Method Influence on porosity
Influence on VOCs
Real or “fake” hardness
Remarks
Use of fillers 0 0 real 1) Density adjustment needed 2) Safety issues when exceeding the recommended maximum dosage of TDI of 55 pphp because of the adjustment of the density with H2O 3) Foam physical properties suffer
Use of polymer polyol 0 depending real
Increase of index ++ 0 both Safety issues when recommended maximum dosage of TDI of 55 pphp is exceeded elevated risk of self-ignition of foam blocks
Increase of tin level ++ depending both
Use of cross-linkers ++ 0 both
Generally it can be observed that higher density foams show higher hardness. For water blown foams an increase of hardness
of 0.1 kPa can be obtained when raising the density by 1 kg/m³ or 0.06 pcf (figure 2, left). That is why the addition of fillers
also leads to harder foams. This is exemplified in figure 2 (right) with use of CaCO3 and BaSO4. However with an increasing
amount of filler physical properties like tensile strength and elongation at break suffer which is one major disadvantage.
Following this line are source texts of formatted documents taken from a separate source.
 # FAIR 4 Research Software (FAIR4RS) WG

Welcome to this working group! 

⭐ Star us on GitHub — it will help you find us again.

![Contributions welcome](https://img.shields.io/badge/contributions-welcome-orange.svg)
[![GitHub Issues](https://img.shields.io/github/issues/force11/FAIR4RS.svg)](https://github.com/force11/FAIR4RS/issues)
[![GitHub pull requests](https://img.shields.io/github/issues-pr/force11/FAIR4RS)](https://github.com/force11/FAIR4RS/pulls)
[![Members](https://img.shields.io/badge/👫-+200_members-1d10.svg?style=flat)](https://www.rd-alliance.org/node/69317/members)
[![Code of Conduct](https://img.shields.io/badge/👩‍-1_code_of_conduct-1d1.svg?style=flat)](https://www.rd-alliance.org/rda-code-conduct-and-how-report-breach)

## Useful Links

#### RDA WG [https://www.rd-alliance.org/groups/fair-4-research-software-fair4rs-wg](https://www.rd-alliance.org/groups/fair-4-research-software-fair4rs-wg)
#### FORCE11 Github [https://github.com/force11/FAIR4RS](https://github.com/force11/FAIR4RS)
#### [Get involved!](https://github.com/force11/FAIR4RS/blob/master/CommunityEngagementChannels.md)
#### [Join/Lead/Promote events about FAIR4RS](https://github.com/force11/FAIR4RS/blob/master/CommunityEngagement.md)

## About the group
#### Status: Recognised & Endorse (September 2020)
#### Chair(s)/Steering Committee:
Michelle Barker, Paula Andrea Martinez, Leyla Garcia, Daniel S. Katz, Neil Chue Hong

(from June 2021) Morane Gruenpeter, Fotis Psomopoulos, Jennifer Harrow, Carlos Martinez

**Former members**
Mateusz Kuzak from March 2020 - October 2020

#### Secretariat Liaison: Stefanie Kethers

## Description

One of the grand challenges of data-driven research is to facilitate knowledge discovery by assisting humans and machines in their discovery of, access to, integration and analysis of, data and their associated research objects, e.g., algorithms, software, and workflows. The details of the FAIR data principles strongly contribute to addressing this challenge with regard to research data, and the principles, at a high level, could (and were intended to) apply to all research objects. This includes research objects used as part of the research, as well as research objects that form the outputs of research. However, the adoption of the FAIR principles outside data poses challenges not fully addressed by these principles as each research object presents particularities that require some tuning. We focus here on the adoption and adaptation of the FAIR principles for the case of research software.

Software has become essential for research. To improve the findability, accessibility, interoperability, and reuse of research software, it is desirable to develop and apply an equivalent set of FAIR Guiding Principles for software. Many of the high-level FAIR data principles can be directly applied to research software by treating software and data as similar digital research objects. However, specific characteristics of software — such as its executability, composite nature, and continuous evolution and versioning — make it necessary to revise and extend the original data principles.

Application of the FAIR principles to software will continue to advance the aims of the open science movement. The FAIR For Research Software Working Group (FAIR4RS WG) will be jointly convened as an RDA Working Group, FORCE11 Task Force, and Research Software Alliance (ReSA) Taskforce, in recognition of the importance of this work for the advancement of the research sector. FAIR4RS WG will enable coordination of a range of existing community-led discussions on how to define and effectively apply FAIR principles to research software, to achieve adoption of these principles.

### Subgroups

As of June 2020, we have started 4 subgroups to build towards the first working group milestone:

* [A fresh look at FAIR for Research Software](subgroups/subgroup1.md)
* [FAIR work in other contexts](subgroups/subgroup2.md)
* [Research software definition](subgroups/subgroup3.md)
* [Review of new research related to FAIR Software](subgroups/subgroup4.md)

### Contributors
Additionally more cross-linking is needed when using fillers in order to prevent splits.
Figure 2. Increase of foam hardness with an increasing density (left) and variation of hardness generated by the addition of
mineral fillers without density adjustment (right).
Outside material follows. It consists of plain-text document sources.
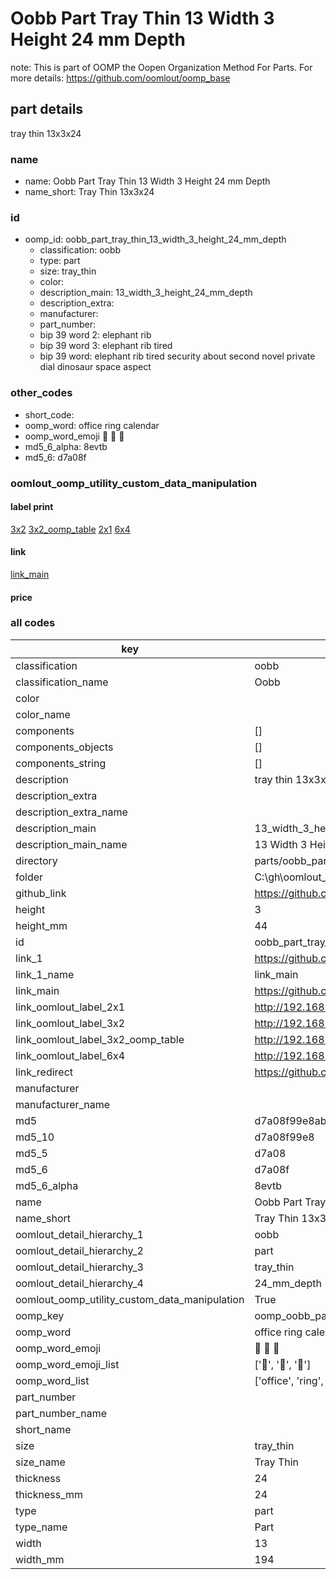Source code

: # Oobb Part Tray Thin 13 Width 3 Height 24 mm Depth  

note: This is part of OOMP the Oopen Organization Method For Parts. For more details: https://github.com/oomlout/oomp_base

##  part details
  



tray thin 13x3x24



### name
* name: Oobb Part Tray Thin 13 Width 3 Height 24 mm Depth
* name_short: Tray Thin 13x3x24 
### id
* oomp_id: oobb_part_tray_thin_13_width_3_height_24_mm_depth
  * classification: oobb
  * type: part
  * size: tray_thin
  * color: 
  * description_main: 13_width_3_height_24_mm_depth
  * description_extra: 
  * manufacturer: 
  * part_number: 
  * bip 39 word 2: elephant rib
  * bip 39 word 3: elephant rib tired
  * bip 39 word: elephant rib tired security about second novel private dial dinosaur space aspect

### other_codes
* short_code: 
* oomp_word: office ring calendar
* oomp_word_emoji :office: :ring: :calendar:
* md5_6_alpha: 8evtb
* md5_6: d7a08f






### oomlout_oomp_utility_custom_data_manipulation
#### label print
[3x2](http://192.168.1.245:1112/?label=oomp%208evtb)
[3x2_oomp_table](http://192.168.1.108:1112/?label=oomp%208evtb)
[2x1](http://192.168.1.242:1112/?label=oomp%208evtb)
[6x4](http://192.168.1.55:1112/?label=oomp%208evtb)    

#### link

[link_main](https://github.com/oomlout/oomlout_oobb_version_4_generated_parts/tree/main/navigation_oomp/oobb/part/tray_thin/13_width_3_height_24_mm_depth/part)                              

#### price







### all codes 
| key | value |  
| --- | --- |  
| classification | oobb |  
| classification_name | Oobb |  
| color |  |  
| color_name |  |  
| components | [] |  
| components_objects | [] |  
| components_string | [] |  
| description | tray thin 13x3x24 |  
| description_extra |  |  
| description_extra_name |  |  
| description_main | 13_width_3_height_24_mm_depth |  
| description_main_name | 13 Width 3 Height 24 mm Depth |  
| directory | parts/oobb_part_tray_thin_13_width_3_height_24_mm_depth |  
| folder | C:\gh\oomlout_oobb_version_4_generated_parts\parts\oobb_part_tray_thin_13_width_3_height_24_mm_depth |  
| github_link | https://github.com/oomlout/oomlout_oomp_part_src/tree/main/parts/oobb_part_tray_thin_13_width_3_height_24_mm_depth |  
| height | 3 |  
| height_mm | 44 |  
| id | oobb_part_tray_thin_13_width_3_height_24_mm_depth |  
| link_1 | https://github.com/oomlout/oomlout_oobb_version_4_generated_parts/tree/main/navigation_oomp/oobb/part/tray_thin/13_width_3_height_24_mm_depth/part |  
| link_1_name | link_main |  
| link_main | https://github.com/oomlout/oomlout_oobb_version_4_generated_parts/tree/main/navigation_oomp/oobb/part/tray_thin/13_width_3_height_24_mm_depth/part |  
| link_oomlout_label_2x1 | http://192.168.1.242:1112/?label=oomp%208evtb |  
| link_oomlout_label_3x2 | http://192.168.1.245:1112/?label=oomp%208evtb |  
| link_oomlout_label_3x2_oomp_table | http://192.168.1.108:1112/?label=oomp%208evtb |  
| link_oomlout_label_6x4 | http://192.168.1.55:1112/?label=oomp%208evtb |  
| link_redirect | https://github.com/oomlout/oomlout_oobb_version_4_generated_parts/tree/main/parts/oobb_tray_thin_13_03_24 |  
| manufacturer |  |  
| manufacturer_name |  |  
| md5 | d7a08f99e8ab32e309803c2dc56e3a3e |  
| md5_10 | d7a08f99e8 |  
| md5_5 | d7a08 |  
| md5_6 | d7a08f |  
| md5_6_alpha | 8evtb |  
| name | Oobb Part Tray Thin 13 Width 3 Height 24 mm Depth |  
| name_short | Tray Thin 13x3x24  |  
| oomlout_detail_hierarchy_1 | oobb |  
| oomlout_detail_hierarchy_2 | part |  
| oomlout_detail_hierarchy_3 | tray_thin |  
| oomlout_detail_hierarchy_4 | 24_mm_depth |  
| oomlout_oomp_utility_custom_data_manipulation | True |  
| oomp_key | oomp_oobb_part_tray_thin_13_width_3_height_24_mm_depth |  
| oomp_word | office ring calendar |  
| oomp_word_emoji | :office: :ring: :calendar: |  
| oomp_word_emoji_list | [':office:', ':ring:', ':calendar:'] |  
| oomp_word_list | ['office', 'ring', 'calendar'] |  
| part_number |  |  
| part_number_name |  |  
| short_name |  |  
| size | tray_thin |  
| size_name | Tray Thin |  
| thickness | 24 |  
| thickness_mm | 24 |  
| type | part |  
| type_name | Part |  
| width | 13 |  
| width_mm | 194 |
It will be necessary to compensate the density increase if foams of the same density shall be compared. This is either
possible by the addition of water or by the addition of methylene chloride. With an increasing amount of water the quantity
of aggregated hard segments is enhanced which leads to a harder foam. In contrast a higher methylene chloride loading leads
to softer foams because methylene chloride disturbs the aggregation of hard segments. This is also illustrated in figure 3. It
has to be noted that an increasing amount of water leads to a higher dosage of TDI (when an identical index is applied). This
in turn results in a higher core temperature of the foam and an elevated risk of self-ignition results when the recommended
maximum dosage of TDI of 55 pphp is exceeded.
The most widely used method in order to increase the hardness of flexible polyurethane foams is the use of polymeric
polyols also known as graft copolymer polyols. Most commonly utilized polymeric polyols are styrene/acrylonitrile (SAN)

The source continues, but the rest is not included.